One of the questions I see asked over and over on the REI
newsgroups is "Can the seller get another loan?" This is a great
question because it so often is one of the objections raised by
a seller when a creative offer is being discussed.
The short answer is "yes". Only in rare situations would a
seller not be able to qualify for another loan. This, of course,
assumes the seller would typically qualify if they were not
going to leave their loan behind. Let's explore the possible
explanations that can be used with the seller.
Straight Rental
If the seller doesn't sell the house and plans to move anyway,
the seller will be forced to either lose the property to
foreclosure or lease the property out soon.

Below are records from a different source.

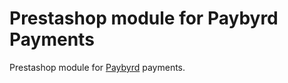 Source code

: # Prestashop module for Paybyrd Payments

Prestashop module for [Paybyrd](https://paybyrd.com/en) payments.
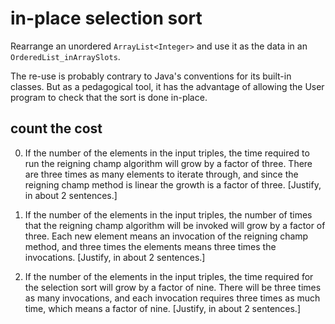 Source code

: # in-place selection sort

Rearrange
an unordered `ArrayList<Integer>`
and use it as the data in an `OrderedList_inArraySlots`.

The re-use is probably contrary to Java's conventions
for its built-in classes. But as a pedagogical tool,
it has the advantage of allowing
the User program to check that the sort
is done in-place.

## count the cost

0. If the number of the elements in the input triples,
the time required to run the reigning champ algorithm
will grow by a factor of three. There are three times as
many elements to iterate through, and since the reigning
champ method is linear the growth is a factor of three.
[Justify, in about 2 sentences.]

0. If the number of the elements in the input triples,
the number of times that the reigning champ algorithm
will be invoked will grow by a factor of three. Each
new element means an invocation of the reigning champ
method, and three times the elements means three times
the invocations.
[Justify, in about 2 sentences.]

0. If the number of the elements in the input triples,
the time required for the selection sort
will grow by a factor of nine. There will be three times
as many invocations, and each invocation requires three
times as much time, which means a factor of nine.
[Justify, in about 2 sentences.]
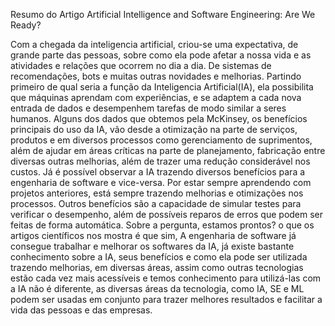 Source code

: Resumo do Artigo Artificial Intelligence and Software Engineering: Are We Ready?

  Com a chegada da inteligencia artificial, criou-se uma expectativa, de grande parte das pessoas, sobre como ela pode afetar a nossa vida e as atividades e relações que ocorrem no dia a dia. De sistemas de recomendações, bots e muitas outras novidades e melhorias. Partindo primeiro de qual seria a função da Inteligencia Artificial(IA), ela possibilita que máquinas aprendam com experiências, e se adaptem a cada nova entrada de dados e desempenhem tarefas de modo similar a seres humanos. 
  Alguns dos dados que obtemos pela McKinsey, os benefícios principais do uso da IA, vão desde a otimização na parte de serviços, produtos e em diversos processos como gerenciamento de suprimentos, além de ajudar em áreas críticas na parte de planejamento, fabricação entre diversas outras melhorias, além de trazer uma redução considerável nos custos. Já é possível observar a IA trazendo diversos benefícios para a engenharia de software e vice-versa. Por estar sempre aprendendo com projetos anteriores, está sempre trazendo melhorias e otimizações nos processos. Outros benefícios são a capacidade de simular testes para verificar o desempenho, além de possíveis reparos de erros que podem ser feitas de forma automática. 
  Sobre a pergunta, estamos prontos? o que os artigos científicos nos mostra é que sim, A engenharia de software já consegue trabalhar e melhorar os softwares da IA, já existe bastante conhecimento sobre a IA, seus benefícios e como ela pode ser utilizada trazendo melhorias, em diversas áreas, assim como outras tecnologias estão cada vez mais acessíveis e temos conhecimento para utilizá-las com a IA não é diferente, as diversas áreas da tecnologia, como IA, SE e ML podem ser usadas em conjunto para trazer melhores resultados e facilitar a vida das pessoas e das empresas.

Yes, there are other solutions, but this is what the typical
motivated seller sees as their options by the time they jump on
the phone and start contacting real estate investors. The above
responses seem to be the two most common answers to the "What
will you do if it doesn't sell?" question.
So, let's assume for discussion purposes that we are not
involved at this point. If the seller finds someone to lease
their property, the seller's loan will still be in place. The
seller may or may not have landlording experience and may or may
not have a decent tenant. Those arguments come in handy for
other objections, but don't really affect the "new loan"
scenario.
Most lenders will give the seller a 75% income credit toward
their debt ratios. For an example, assume the seller has an
underlying payment of $750 and a tenant who's paying $1,000. The
lender will include 75% of the rental amount, or $750, as income
which will help offset the underlying debt payment of $750. It's
not actually a "wash", but it's pretty darn close.
Even if the rent were only $750, the 75% rental income credit
would equate to $562.50, against the monthly payment of $750. In
my experience the $187.50 is usually not enough to disqualify
the seller for the loan.
So, to summarize, regardless of whether you plan on acquiring
the property through a lease option, Sub2, or some other form of
creative financing where the existing loan stays in place, the
worst case scenario should be that the new lender treats the
property as if it's a rental.
Lease Option
If you've entered into a lease option agreement with the seller,
this may work favorably for the seller in qualifying for a new
loan. Again, worst case should be that the property is treated
as a straight rental. Best case would be that the lender gives
the seller full credit for the debt payment.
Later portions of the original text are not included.